Dataset records
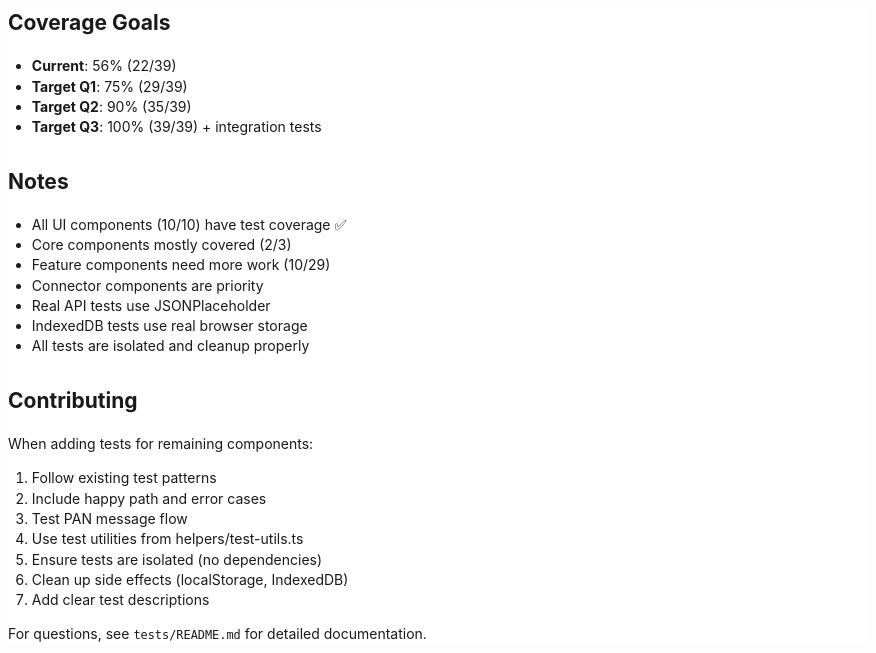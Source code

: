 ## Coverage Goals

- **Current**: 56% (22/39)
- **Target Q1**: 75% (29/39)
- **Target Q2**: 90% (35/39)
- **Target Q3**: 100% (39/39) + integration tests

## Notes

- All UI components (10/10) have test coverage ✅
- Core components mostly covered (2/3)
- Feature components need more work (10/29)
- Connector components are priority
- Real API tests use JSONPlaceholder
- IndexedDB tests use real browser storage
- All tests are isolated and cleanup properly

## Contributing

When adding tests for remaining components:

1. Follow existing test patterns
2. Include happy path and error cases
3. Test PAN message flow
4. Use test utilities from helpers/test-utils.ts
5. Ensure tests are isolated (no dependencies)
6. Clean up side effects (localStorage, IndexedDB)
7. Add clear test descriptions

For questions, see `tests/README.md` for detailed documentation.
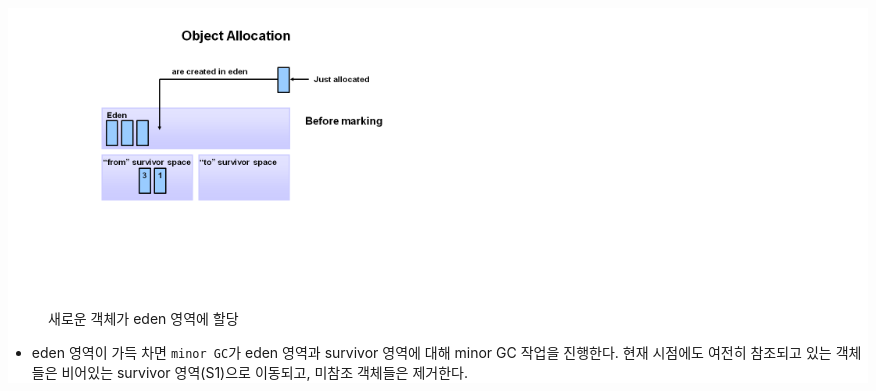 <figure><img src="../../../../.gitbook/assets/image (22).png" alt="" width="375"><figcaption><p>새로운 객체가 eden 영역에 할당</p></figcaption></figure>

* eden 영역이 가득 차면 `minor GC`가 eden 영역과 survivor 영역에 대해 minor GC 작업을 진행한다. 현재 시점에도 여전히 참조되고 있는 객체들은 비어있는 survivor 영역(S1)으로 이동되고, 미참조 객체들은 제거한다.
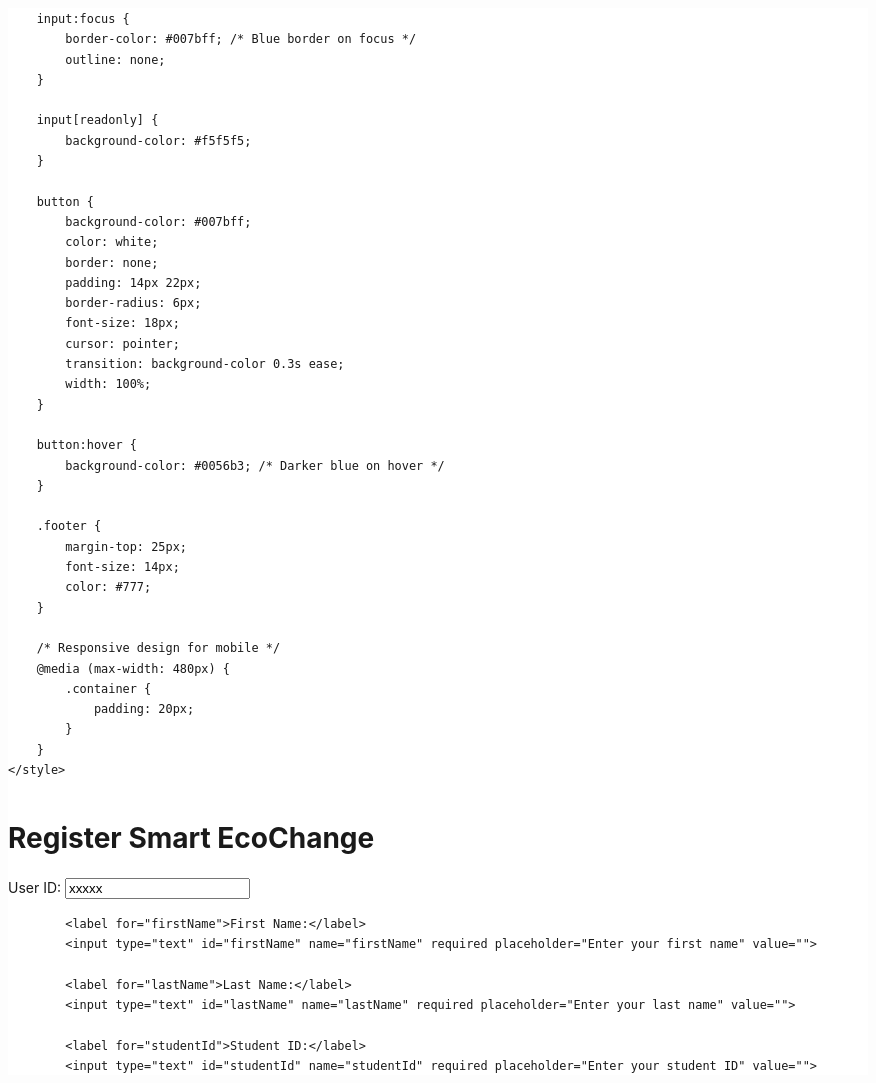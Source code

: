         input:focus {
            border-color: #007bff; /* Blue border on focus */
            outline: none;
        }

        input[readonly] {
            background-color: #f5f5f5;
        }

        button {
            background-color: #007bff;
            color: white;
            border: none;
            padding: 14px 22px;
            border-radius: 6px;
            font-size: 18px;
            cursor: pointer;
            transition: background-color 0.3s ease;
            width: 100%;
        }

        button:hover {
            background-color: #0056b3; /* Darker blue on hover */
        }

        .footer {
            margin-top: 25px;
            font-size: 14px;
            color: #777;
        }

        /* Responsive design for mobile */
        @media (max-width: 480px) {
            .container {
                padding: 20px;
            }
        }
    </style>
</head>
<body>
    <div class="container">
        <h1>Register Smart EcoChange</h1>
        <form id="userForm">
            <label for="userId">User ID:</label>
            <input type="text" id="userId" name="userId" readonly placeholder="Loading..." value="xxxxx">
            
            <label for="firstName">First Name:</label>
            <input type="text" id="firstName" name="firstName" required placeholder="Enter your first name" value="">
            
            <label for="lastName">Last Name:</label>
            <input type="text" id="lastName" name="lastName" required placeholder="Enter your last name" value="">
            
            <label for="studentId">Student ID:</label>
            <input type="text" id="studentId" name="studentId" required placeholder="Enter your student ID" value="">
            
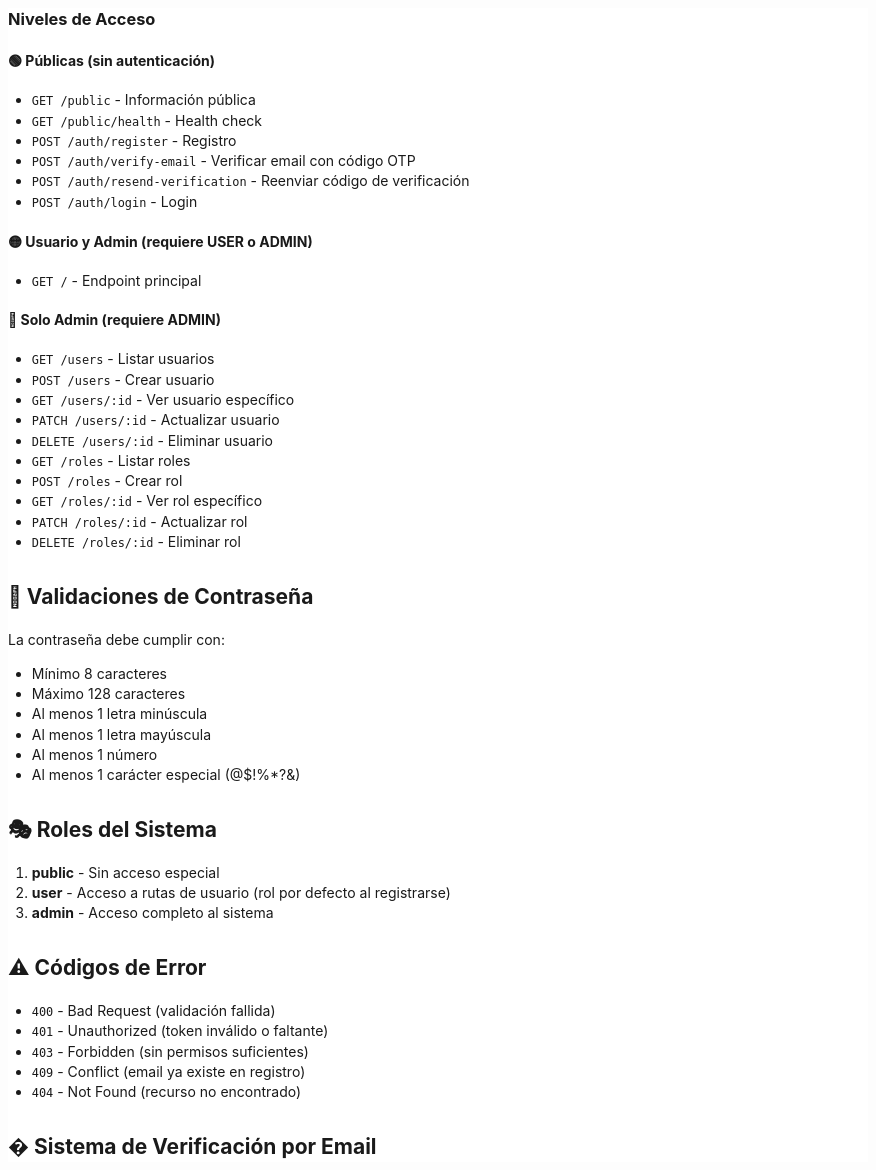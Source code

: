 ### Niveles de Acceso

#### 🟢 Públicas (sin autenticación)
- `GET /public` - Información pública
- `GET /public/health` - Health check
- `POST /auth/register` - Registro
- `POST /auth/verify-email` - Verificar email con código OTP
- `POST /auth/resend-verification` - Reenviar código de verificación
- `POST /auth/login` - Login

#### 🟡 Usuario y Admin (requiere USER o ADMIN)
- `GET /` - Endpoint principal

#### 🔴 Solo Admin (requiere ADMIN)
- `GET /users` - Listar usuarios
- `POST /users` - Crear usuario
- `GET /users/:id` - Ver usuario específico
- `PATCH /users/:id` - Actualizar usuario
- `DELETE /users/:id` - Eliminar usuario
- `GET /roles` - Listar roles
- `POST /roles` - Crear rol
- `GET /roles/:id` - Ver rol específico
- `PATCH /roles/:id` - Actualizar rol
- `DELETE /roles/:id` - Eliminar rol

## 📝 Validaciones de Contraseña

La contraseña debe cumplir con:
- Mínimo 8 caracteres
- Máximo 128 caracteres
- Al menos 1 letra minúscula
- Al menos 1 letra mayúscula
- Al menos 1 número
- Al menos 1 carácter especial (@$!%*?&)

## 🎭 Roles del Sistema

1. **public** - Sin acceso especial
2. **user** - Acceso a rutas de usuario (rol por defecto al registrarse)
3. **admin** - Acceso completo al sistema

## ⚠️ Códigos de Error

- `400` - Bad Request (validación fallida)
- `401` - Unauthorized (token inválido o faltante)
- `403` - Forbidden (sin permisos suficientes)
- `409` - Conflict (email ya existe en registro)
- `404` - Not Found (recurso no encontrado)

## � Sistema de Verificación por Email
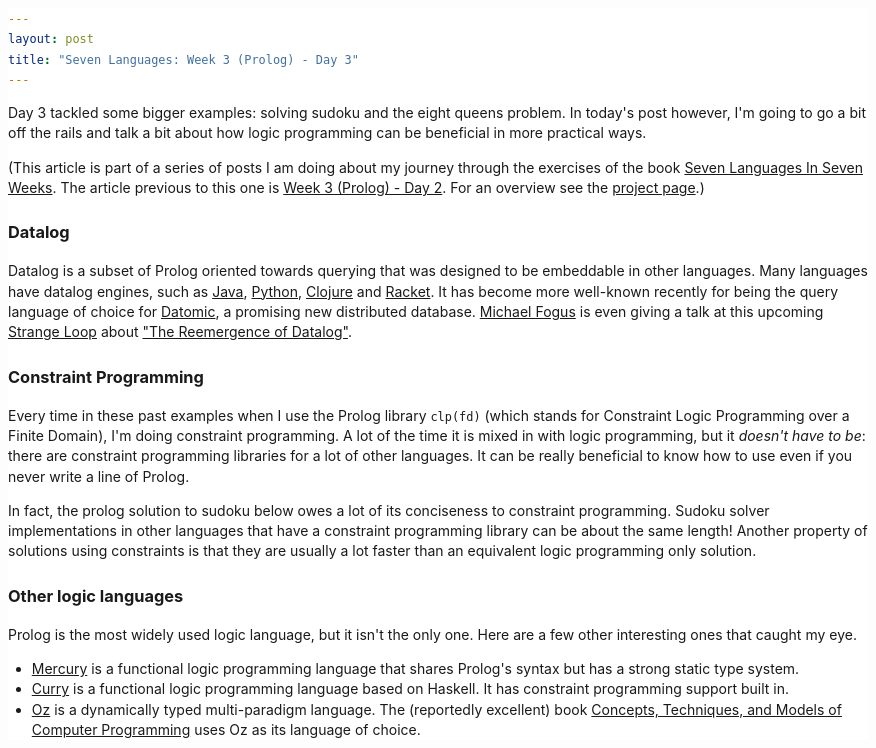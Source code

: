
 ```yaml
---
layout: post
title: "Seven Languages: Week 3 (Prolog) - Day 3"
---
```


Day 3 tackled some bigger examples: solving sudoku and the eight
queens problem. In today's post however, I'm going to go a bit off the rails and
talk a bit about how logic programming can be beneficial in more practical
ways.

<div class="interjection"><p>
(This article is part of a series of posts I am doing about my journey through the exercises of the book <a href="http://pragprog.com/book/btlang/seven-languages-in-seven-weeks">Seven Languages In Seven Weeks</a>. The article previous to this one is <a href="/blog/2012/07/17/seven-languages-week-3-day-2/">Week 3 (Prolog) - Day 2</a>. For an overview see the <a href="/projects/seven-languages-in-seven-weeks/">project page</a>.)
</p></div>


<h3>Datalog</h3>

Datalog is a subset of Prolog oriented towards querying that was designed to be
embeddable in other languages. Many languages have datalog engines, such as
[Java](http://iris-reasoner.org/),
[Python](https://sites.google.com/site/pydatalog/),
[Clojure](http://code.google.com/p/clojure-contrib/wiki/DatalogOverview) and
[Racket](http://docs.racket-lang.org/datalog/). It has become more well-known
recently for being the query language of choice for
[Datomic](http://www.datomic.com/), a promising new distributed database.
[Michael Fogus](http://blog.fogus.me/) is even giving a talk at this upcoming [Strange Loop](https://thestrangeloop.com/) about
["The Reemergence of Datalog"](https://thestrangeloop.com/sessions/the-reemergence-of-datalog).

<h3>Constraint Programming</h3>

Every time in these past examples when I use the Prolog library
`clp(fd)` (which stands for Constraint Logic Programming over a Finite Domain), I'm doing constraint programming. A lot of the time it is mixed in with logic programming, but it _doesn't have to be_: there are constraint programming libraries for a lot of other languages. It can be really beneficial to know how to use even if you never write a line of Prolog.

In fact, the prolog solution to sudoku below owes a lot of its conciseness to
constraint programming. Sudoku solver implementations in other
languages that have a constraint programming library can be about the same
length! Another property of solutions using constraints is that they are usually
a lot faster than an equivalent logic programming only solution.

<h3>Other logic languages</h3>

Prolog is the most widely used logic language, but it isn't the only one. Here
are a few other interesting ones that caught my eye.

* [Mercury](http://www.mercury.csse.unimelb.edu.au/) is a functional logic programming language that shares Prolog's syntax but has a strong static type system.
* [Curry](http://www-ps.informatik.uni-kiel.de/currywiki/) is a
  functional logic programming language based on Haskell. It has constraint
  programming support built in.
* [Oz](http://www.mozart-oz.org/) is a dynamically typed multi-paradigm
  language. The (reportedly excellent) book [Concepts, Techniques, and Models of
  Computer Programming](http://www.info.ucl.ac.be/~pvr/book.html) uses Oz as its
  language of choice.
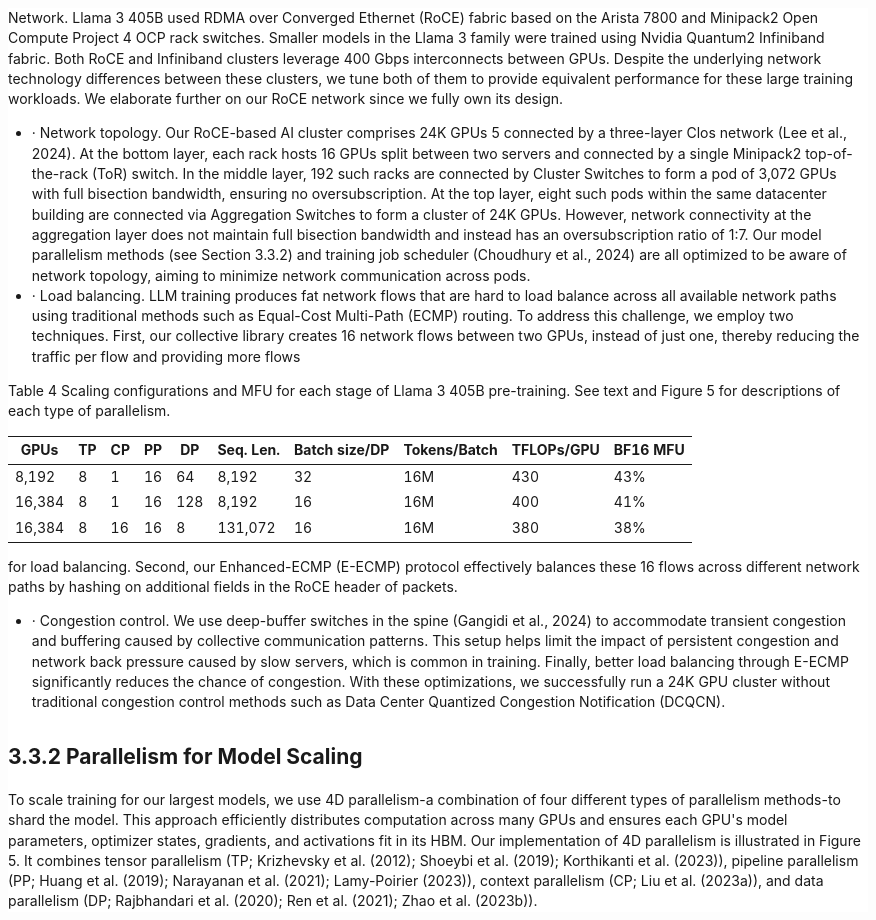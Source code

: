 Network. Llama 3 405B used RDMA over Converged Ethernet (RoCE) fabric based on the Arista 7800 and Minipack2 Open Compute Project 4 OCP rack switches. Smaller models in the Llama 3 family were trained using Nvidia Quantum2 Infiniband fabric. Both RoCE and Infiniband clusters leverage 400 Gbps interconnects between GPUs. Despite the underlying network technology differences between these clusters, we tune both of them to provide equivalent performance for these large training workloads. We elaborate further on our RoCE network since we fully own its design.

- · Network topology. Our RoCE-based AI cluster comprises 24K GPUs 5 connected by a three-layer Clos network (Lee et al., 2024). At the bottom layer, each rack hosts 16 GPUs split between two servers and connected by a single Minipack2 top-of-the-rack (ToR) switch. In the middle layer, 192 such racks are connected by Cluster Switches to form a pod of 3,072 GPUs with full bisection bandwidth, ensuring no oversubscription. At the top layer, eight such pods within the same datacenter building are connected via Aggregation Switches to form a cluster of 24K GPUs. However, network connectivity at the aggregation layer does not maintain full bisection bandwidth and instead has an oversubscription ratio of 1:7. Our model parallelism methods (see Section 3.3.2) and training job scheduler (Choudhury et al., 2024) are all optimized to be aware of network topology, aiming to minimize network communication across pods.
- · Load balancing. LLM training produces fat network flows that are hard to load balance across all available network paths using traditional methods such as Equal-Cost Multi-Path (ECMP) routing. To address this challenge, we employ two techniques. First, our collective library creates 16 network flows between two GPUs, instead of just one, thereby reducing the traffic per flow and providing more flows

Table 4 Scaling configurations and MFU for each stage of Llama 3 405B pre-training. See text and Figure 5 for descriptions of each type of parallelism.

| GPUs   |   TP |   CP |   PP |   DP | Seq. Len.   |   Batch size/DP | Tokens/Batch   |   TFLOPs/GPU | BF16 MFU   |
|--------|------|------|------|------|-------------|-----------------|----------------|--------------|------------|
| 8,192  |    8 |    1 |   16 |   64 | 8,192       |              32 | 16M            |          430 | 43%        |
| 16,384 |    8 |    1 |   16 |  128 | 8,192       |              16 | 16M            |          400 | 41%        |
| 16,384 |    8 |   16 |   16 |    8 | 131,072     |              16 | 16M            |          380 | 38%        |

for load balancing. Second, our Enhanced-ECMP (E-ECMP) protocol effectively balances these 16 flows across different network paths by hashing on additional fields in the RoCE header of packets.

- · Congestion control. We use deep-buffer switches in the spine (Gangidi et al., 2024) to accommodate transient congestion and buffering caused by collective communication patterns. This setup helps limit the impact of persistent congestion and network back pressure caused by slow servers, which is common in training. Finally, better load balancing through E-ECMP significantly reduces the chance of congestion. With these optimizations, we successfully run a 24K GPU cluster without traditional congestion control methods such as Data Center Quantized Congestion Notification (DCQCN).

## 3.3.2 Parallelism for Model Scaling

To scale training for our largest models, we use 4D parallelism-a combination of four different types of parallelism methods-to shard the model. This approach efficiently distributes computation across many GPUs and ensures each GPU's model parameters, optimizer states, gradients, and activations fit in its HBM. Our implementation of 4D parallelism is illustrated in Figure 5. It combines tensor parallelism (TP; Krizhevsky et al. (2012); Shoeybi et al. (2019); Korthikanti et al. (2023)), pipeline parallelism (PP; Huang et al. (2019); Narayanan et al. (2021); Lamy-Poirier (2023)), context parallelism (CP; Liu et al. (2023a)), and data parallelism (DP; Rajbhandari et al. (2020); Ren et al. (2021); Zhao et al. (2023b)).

**Task prompt:** Of the entries above, transcribe exactly those lines that fall between the line containing "- Listar usuarios" and the line containing "- Crear rol", together with those two lines.

**Answer box:**
- `GET /users` - Listar usuarios
- `POST /users` - Crear usuario
- `GET /users/:id` - Ver usuario específico
- `PATCH /users/:id` - Actualizar usuario
- `DELETE /users/:id` - Eliminar usuario
- `GET /roles` - Listar roles
- `POST /roles` - Crear rol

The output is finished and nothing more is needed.